Records provided
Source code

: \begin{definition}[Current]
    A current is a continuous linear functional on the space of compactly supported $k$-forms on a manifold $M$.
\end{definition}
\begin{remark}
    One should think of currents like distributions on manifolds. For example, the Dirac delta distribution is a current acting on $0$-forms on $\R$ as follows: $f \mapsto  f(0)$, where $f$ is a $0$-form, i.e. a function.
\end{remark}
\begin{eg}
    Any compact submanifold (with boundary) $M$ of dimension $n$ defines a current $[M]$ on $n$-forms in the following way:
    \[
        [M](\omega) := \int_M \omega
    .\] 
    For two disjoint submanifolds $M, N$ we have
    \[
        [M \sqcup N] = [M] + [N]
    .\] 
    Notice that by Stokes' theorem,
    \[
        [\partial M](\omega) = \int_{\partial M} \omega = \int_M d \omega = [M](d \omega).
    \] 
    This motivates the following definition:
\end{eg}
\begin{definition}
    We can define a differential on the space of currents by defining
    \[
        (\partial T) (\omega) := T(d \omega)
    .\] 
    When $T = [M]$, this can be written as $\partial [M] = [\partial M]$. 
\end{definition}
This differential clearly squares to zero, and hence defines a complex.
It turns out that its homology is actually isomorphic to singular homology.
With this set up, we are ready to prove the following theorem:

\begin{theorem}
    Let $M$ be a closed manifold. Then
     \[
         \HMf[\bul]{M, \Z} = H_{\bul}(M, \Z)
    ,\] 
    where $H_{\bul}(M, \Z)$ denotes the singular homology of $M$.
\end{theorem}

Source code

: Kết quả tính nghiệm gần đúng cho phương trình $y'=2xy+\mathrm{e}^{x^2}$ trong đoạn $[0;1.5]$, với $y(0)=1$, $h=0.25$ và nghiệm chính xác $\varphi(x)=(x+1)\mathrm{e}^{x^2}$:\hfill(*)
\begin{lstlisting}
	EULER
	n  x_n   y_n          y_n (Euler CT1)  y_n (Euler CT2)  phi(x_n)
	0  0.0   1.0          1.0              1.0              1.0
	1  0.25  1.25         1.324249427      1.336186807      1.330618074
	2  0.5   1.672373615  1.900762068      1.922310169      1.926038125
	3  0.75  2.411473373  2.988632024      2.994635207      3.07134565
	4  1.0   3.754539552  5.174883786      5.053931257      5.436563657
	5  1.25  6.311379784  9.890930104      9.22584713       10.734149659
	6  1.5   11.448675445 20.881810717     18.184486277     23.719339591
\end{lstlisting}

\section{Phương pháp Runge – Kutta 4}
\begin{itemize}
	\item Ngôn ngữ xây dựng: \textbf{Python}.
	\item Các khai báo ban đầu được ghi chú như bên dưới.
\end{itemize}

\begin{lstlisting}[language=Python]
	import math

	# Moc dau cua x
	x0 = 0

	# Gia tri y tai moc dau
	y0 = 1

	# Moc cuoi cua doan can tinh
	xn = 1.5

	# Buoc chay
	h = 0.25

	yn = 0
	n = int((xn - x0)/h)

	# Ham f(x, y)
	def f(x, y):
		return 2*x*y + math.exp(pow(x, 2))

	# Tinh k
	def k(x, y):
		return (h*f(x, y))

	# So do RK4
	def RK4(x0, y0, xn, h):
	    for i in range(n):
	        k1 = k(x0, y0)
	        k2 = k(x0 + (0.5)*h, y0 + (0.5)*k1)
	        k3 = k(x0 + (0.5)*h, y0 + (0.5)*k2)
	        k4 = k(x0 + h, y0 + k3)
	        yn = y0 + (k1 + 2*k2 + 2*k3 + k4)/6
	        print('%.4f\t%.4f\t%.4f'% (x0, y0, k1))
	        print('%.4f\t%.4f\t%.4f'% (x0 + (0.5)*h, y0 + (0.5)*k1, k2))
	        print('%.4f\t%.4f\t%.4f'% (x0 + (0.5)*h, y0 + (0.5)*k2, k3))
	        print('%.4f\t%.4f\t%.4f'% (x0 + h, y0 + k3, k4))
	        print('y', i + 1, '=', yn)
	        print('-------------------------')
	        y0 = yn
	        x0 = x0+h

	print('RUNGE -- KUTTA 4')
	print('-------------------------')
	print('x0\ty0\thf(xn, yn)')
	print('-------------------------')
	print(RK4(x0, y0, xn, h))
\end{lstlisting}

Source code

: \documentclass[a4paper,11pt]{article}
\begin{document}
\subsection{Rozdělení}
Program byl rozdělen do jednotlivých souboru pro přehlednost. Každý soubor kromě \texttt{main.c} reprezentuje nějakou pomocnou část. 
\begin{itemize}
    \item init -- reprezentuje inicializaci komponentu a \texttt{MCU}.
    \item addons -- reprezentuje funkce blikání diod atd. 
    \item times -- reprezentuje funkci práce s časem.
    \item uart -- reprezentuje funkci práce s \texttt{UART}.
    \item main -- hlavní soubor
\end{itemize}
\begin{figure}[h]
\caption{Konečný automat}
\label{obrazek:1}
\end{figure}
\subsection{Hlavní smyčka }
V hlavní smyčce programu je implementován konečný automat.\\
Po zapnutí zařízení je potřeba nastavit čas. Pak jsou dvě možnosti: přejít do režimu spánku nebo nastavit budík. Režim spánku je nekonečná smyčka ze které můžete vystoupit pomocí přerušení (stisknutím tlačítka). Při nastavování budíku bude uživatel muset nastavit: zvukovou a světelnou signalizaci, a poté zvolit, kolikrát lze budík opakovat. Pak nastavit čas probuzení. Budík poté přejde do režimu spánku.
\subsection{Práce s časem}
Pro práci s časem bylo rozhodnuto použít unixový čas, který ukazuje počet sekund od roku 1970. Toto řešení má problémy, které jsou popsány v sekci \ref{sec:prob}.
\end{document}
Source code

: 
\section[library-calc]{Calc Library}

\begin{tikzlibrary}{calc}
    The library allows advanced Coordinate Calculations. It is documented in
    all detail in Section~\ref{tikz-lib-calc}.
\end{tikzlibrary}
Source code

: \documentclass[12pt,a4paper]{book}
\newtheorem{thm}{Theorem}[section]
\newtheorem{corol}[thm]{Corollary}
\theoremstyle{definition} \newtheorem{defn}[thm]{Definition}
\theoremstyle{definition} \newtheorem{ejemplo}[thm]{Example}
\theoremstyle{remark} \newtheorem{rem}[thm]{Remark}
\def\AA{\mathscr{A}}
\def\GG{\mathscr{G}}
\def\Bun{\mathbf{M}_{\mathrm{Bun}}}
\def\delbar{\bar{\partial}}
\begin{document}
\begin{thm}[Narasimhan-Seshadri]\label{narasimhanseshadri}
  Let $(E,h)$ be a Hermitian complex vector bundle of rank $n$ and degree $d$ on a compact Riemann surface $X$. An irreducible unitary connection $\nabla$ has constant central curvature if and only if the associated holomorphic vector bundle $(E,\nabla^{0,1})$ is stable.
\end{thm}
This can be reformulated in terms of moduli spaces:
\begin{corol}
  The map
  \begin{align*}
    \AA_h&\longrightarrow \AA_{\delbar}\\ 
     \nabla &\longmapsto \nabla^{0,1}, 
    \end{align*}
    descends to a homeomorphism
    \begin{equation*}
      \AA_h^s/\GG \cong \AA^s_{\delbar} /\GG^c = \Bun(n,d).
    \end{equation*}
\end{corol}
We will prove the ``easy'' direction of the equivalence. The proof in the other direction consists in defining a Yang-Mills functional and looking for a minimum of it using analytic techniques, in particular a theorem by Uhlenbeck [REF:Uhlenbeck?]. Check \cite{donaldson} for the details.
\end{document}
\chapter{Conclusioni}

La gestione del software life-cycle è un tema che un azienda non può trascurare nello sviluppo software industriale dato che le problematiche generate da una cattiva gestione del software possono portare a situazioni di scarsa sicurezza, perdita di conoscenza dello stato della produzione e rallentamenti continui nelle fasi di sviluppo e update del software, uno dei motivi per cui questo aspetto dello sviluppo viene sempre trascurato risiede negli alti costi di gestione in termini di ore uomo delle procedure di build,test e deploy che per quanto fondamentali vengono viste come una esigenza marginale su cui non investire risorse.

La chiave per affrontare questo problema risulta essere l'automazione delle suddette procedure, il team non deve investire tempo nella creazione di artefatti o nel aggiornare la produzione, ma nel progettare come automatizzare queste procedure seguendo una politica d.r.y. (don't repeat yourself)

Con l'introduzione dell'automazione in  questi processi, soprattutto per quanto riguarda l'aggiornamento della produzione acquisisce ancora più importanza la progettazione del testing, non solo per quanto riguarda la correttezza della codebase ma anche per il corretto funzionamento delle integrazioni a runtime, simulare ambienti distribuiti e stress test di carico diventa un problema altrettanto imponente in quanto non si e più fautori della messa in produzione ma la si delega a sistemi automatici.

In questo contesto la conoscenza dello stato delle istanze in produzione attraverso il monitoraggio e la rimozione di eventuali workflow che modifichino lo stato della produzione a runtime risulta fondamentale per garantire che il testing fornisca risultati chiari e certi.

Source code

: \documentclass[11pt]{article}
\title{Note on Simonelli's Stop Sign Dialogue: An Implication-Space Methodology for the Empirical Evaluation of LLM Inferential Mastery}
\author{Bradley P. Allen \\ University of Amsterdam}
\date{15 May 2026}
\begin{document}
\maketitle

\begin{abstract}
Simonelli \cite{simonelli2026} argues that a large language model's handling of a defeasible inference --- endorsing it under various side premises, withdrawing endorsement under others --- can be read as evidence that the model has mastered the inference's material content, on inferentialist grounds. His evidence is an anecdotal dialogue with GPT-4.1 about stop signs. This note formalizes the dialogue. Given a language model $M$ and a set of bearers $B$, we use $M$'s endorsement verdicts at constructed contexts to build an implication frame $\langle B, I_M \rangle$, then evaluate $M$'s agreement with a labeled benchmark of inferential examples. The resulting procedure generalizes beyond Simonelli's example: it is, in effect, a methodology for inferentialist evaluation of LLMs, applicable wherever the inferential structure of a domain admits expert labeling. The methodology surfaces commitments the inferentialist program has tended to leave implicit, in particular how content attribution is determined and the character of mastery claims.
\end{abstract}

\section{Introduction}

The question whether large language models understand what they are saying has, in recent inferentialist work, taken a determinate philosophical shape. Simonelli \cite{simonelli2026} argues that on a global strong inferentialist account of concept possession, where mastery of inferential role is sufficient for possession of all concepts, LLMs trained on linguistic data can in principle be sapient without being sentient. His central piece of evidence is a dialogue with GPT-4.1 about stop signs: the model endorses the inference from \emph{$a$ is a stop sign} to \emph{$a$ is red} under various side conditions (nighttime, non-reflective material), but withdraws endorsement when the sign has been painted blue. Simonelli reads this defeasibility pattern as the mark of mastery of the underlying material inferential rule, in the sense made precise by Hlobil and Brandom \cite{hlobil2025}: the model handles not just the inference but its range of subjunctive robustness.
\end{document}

Aim of the task
Scan the material above for "reprezentuje". Copy every line where it appears.

Response to this exercise
Program byl rozdělen do jednotlivých souboru pro přehlednost. Každý soubor kromě \texttt{main.c} reprezentuje nějakou pomocnou část. 
    \item init -- reprezentuje inicializaci komponentu a \texttt{MCU}.
    \item addons -- reprezentuje funkce blikání diod atd. 
    \item times -- reprezentuje funkci práce s časem.
    \item uart -- reprezentuje funkci práce s \texttt{UART}.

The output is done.